» The task: From the entries below, extract every line that includes the word "https".

[Exercise input]

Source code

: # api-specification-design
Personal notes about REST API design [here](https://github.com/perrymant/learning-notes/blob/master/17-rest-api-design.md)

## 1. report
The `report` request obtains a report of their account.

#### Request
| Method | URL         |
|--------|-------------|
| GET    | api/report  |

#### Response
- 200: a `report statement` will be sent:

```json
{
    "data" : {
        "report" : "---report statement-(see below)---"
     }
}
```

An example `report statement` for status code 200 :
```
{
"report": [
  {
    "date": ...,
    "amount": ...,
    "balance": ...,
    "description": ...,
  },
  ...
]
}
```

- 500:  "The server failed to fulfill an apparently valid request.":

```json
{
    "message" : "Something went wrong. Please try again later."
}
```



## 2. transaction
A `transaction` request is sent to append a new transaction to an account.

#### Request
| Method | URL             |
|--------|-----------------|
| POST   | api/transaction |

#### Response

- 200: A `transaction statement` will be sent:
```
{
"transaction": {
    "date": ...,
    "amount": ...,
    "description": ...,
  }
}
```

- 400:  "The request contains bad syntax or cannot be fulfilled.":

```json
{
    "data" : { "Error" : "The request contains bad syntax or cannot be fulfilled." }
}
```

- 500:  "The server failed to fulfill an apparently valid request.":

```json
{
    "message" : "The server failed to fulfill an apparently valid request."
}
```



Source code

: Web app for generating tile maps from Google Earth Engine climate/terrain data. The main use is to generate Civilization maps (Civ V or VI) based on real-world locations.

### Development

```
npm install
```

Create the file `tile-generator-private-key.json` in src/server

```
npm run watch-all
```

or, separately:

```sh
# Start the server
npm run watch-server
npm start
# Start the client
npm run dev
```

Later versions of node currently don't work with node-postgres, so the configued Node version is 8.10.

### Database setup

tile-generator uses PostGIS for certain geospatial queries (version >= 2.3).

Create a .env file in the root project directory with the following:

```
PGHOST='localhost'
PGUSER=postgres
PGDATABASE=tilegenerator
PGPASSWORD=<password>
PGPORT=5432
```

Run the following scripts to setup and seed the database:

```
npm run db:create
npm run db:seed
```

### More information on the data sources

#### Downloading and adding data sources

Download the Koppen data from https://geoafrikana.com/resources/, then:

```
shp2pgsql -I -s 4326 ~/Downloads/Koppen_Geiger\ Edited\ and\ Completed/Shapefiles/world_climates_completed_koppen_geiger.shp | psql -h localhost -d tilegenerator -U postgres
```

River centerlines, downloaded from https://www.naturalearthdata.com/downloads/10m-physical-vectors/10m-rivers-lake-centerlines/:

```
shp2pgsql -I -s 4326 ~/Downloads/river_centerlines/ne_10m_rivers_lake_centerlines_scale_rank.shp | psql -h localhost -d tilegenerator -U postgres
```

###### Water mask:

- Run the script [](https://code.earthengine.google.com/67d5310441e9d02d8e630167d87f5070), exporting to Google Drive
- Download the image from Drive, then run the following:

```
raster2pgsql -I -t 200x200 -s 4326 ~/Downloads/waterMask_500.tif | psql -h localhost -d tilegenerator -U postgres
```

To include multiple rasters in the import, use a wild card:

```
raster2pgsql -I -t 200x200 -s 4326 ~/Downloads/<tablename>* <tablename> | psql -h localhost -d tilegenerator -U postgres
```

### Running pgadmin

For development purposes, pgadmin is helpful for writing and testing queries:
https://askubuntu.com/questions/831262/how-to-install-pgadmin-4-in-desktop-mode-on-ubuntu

[/Exercise input]

» Answer box:
Personal notes about REST API design [here](https://github.com/perrymant/learning-notes/blob/master/17-rest-api-design.md)
Download the Koppen data from https://geoafrikana.com/resources/, then:
River centerlines, downloaded from https://www.naturalearthdata.com/downloads/10m-physical-vectors/10m-rivers-lake-centerlines/:
- Run the script [](https://code.earthengine.google.com/67d5310441e9d02d8e630167d87f5070), exporting to Google Drive
https://askubuntu.com/questions/831262/how-to-install-pgadmin-4-in-desktop-mode-on-ubuntu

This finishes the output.